In that same interview, Ishihara tells a wild story: When he tried to pitch Pokémon to colleagues at Nintendo of America, he was told the existing creatures were “too cute.” Ishihara was presented with an embarrassing alternative by his Western colleagues: a version of Pikachu that looked like a “tiger with huge breasts.”
“We just couldn’t believe the kind of stuff they were proposing,” Ishihara said.
This anecdote about Pikachu, a child-friendly mascot, being reimagined as a “tiger with huge breasts” has been covered widely, including in Time magazine and popular YouTube channel Did You Know Gaming. Pokémon fans have understandably balked at the idea of a Pikachu with a hefty bosom, and some have argued that Ishihara’s comments have been misinterpreted.

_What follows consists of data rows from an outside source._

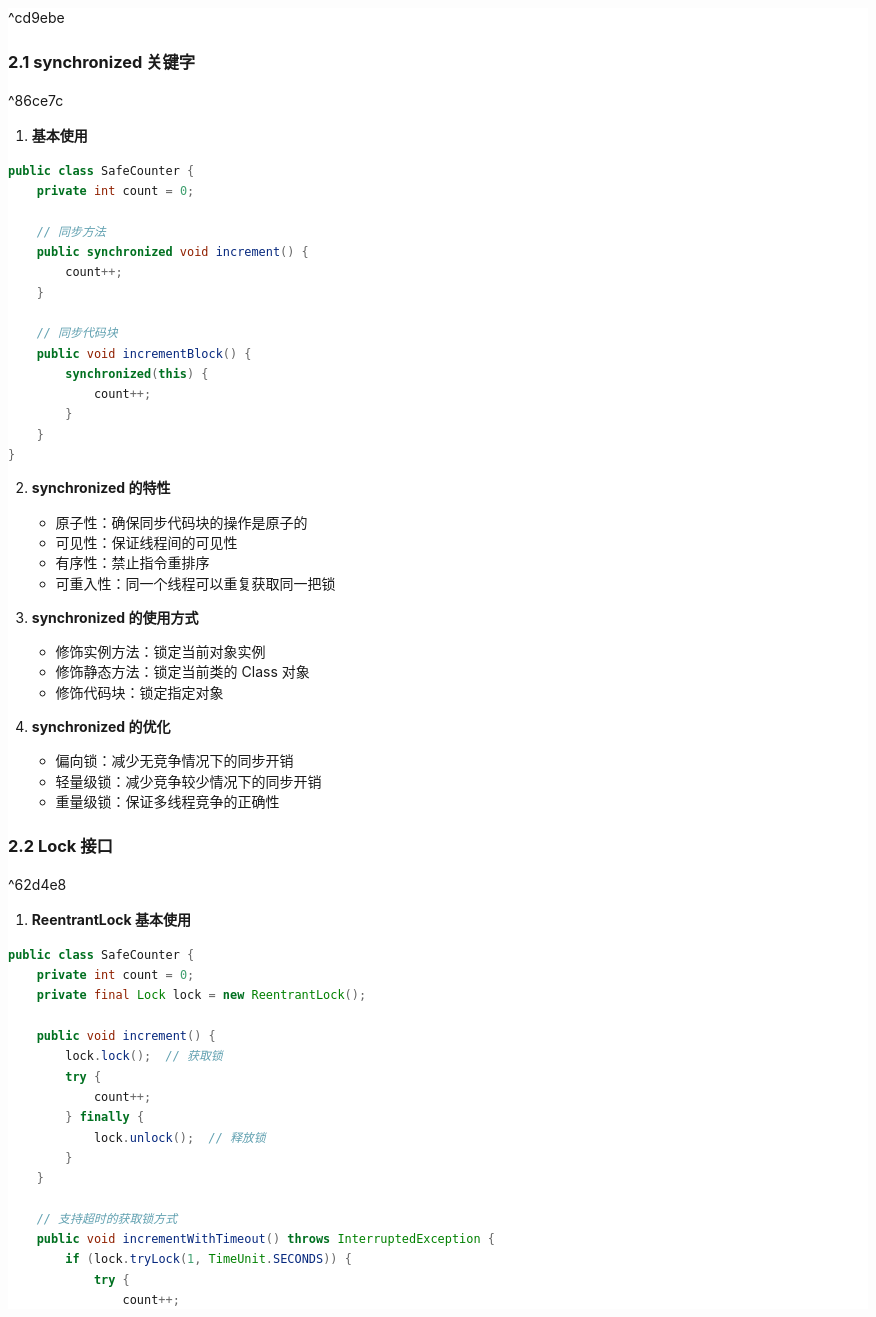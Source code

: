 ^cd9ebe

### 2.1 synchronized 关键字

^86ce7c

1. **基本使用**

```java
public class SafeCounter {
    private int count = 0;

    // 同步方法
    public synchronized void increment() {
        count++;
    }

    // 同步代码块
    public void incrementBlock() {
        synchronized(this) {
            count++;
        }
    }
}
```

2. **synchronized 的特性**

   - 原子性：确保同步代码块的操作是原子的
   - 可见性：保证线程间的可见性
   - 有序性：禁止指令重排序
   - 可重入性：同一个线程可以重复获取同一把锁

3. **synchronized 的使用方式**

   - 修饰实例方法：锁定当前对象实例
   - 修饰静态方法：锁定当前类的 Class 对象
   - 修饰代码块：锁定指定对象

4. **synchronized 的优化**
   - 偏向锁：减少无竞争情况下的同步开销
   - 轻量级锁：减少竞争较少情况下的同步开销
   - 重量级锁：保证多线程竞争的正确性

### 2.2 Lock 接口

^62d4e8

1. **ReentrantLock 基本使用**

```java
public class SafeCounter {
    private int count = 0;
    private final Lock lock = new ReentrantLock();

    public void increment() {
        lock.lock();  // 获取锁
        try {
            count++;
        } finally {
            lock.unlock();  // 释放锁
        }
    }

    // 支持超时的获取锁方式
    public void incrementWithTimeout() throws InterruptedException {
        if (lock.tryLock(1, TimeUnit.SECONDS)) {
            try {
                count++;
```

Fans point to comments from other executives at Nintendo and The Pokémon Company to theorize what was actually being suggested by the Americans in the 1990s: a more monstrous Pikachu with big, muscular pecs.

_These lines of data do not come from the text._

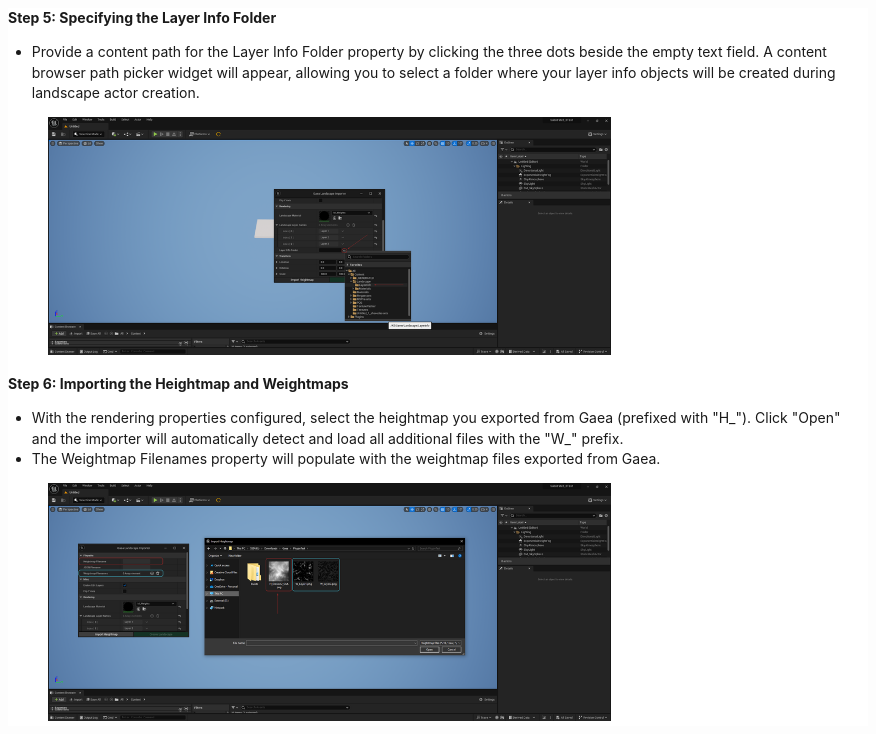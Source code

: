 **Step 5: Specifying the Layer Info Folder**

* Provide a content path for the Layer Info Folder property by clicking the three dots beside the empty text field. A content browser path picker widget will appear, allowing you to select a folder where your layer info objects will be created during landscape actor creation.

<div data-full-width="true"><figure><img src="../../.gitbook/assets/UE_WeightMap_05.png" alt="" width="563"><figcaption></figcaption></figure></div>

**Step 6: Importing the Heightmap and Weightmaps**

* With the rendering properties configured, select the heightmap you exported from Gaea (prefixed with "H\_"). Click "Open" and the importer will automatically detect and load all additional files with the "W\_" prefix.
* The Weightmap Filenames property will populate with the weightmap files exported from Gaea.

<div data-full-width="true"><figure><img src="../../.gitbook/assets/UE_WeightMap_06.png" alt="" width="563"><figcaption></figcaption></figure></div>
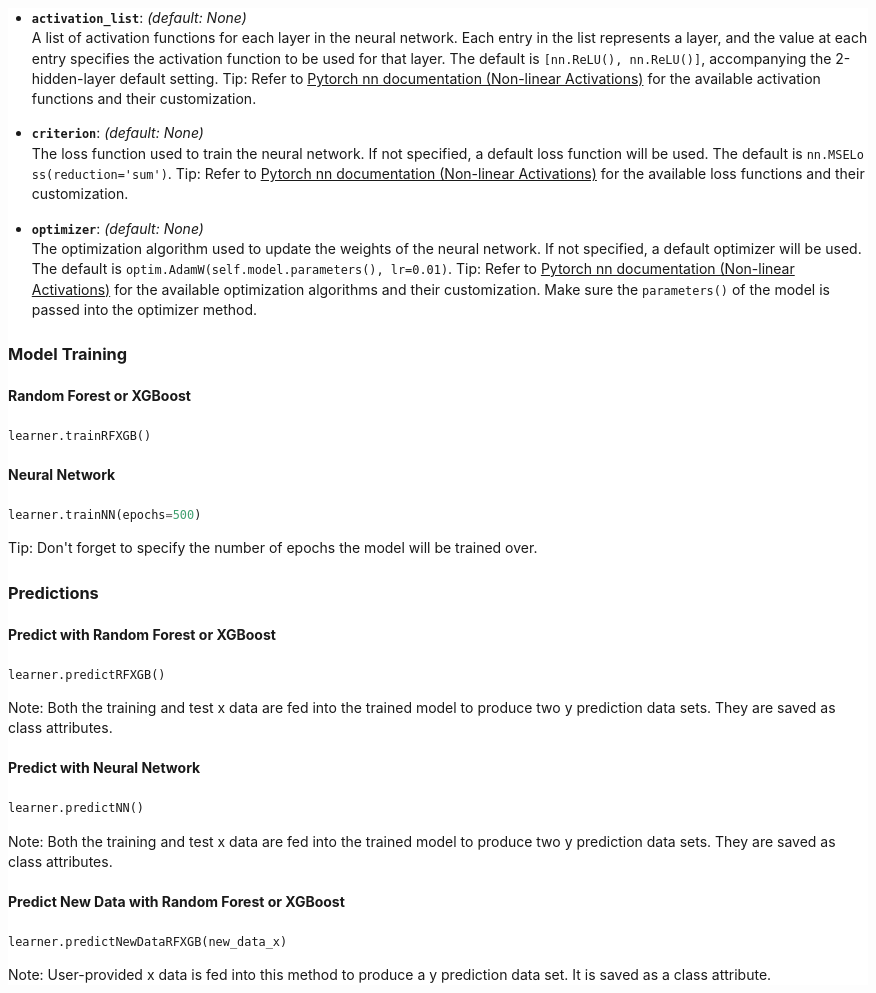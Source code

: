 - **`activation_list`**: *(default: None)*  
  A list of activation functions for each layer in the neural network. Each entry in the list represents a layer, and the value at each entry specifies the activation function to be used for that layer. The default is `[nn.ReLU(), nn.ReLU()]`, accompanying the 2-hidden-layer default setting.
  Tip: Refer to [Pytorch nn documentation (Non-linear Activations)](https://pytorch.org/docs/stable/nn.html#non-linear-activations-weighted-sum-nonlinearity) for the available activation functions and their customization.

- **`criterion`**: *(default: None)*  
  The loss function used to train the neural network. If not specified, a default loss function will be used. The default is `nn.MSELoss(reduction='sum')`.
  Tip: Refer to [Pytorch nn documentation (Non-linear Activations)](https://pytorch.org/docs/stable/nn.html#loss-functions) for the available loss functions and their customization.

- **`optimizer`**: *(default: None)*  
  The optimization algorithm used to update the weights of the neural network. If not specified, a default optimizer will be used. The default is `optim.AdamW(self.model.parameters(), lr=0.01)`.
  Tip: Refer to [Pytorch nn documentation (Non-linear Activations)](https://pytorch.org/docs/stable/optim.html) for the available optimization algorithms and their customization. Make sure the `parameters()` of the model is passed into the optimizer method.

### Model Training
#### Random Forest or XGBoost
```python
learner.trainRFXGB()
```

#### Neural Network
```python
learner.trainNN(epochs=500)
```
Tip: Don't forget to specify the number of epochs the model will be trained over.

### Predictions
#### Predict with Random Forest or XGBoost
```python
learner.predictRFXGB()
```
Note: Both the training and test x data are fed into the trained model to produce two y prediction data sets. They are saved as class attributes.

#### Predict with Neural Network
```python
learner.predictNN()
```
Note: Both the training and test x data are fed into the trained model to produce two y prediction data sets. They are saved as class attributes.

#### Predict New Data with Random Forest or XGBoost
```python
learner.predictNewDataRFXGB(new_data_x)
```
Note: User-provided x data is fed into this method to produce a y prediction data set. It is saved as a class attribute.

In the years after that Ishihara interview, former Nintendo president Satoru Iwata recounted a similar tale about the early days of bringing Pokémon outside of Japan. In 2008, he said during an investor Q&A that when Pokémon characters were shown to Nintendo employees in the West, those people responded, “Something this cute can’t be called a monster. Monsters should be muscular and more terrifying.” Iwata recalled seeing a picture of “a muscular Pikachu,” which he said he would have been ashamed to show the people who created Pokémon.
“This cute yellow thing is not a monster, everyone told us,” Iwata later recalled of Pikachu’s reception to reporters in 2014, according to the Wall Street Journal. He said that he and then-Nintendo president Hiroshi Yamauchi were shown “mock-ups of a muscular Pikachu, and advised that only a complete redrawing would make the Pokémon game sell.”
Gail Tilden, a former executive at Nintendo of America, told me that she was aware that “NOA’s marketing agency was worried about the ‘too cute, too Japanese’ look” of Pokémon. During the ’90s, that agency proposed “a look that had graffiti elements,” she said, that would have given Pokémon an edgier style that aligned with the more aggressive, Play It Loud! marketing of Nintendo products at the time. She was unaware of rejected attempts to give Pikachu big boobs.
The original exchange between Ishihara and his interviewer, however, includes additional details about what he was shown in the early ’90s — details that often get left out in retellings of this wild yarn. Ishihara compared the “tiger cat with big breasts” he’d seen to a character from the musical Cats, specifically from Japan’s Shiki Theatre Company, which has been producing that show for more than 30 years now. Furthermore, the person conducting the interview with Ishihara asked for clarification about what he meant by “tiger cat with big breasts.”
“Was it like something a woman would cosplay at [Japanese comic convention] Comiket?” the interviewer asked.
“That’s right,” Ishihara said, “and this was something that was really proposed. For me, it might be fun to enjoy the differences between cultures, but we didn’t think this was something we could go with. […] So, we decided that we wouldn’t alter any of the graphics. If we had agreed to changing Pikachu, we wouldn’t be where we are now.”
As ridiculous as it may seem, it appears that the people who created Pokémon and helped bring it to audiences worldwide may have been presented with two design proposals meant to appeal to American audiences: a fearsome and muscular Pikachu, and a slightly sexualized one. Thankfully, neither passed The Pokémon Company’s smell test.
Polygon reached out to The Pokémon Company for official clarification on Ishihara’s original comments about a large-chested Pikachu — and to ask if we can finally see the illustrations that the American marketing teams proposed — but have not yet heard back.
While Pikachu’s design has evolved slightly over the years to be a bit slimmer, the iconic Pokémon has never officially veered into muscular or terrifying redesigns. And only in the dark corners of the internet does Pikachu have boobs.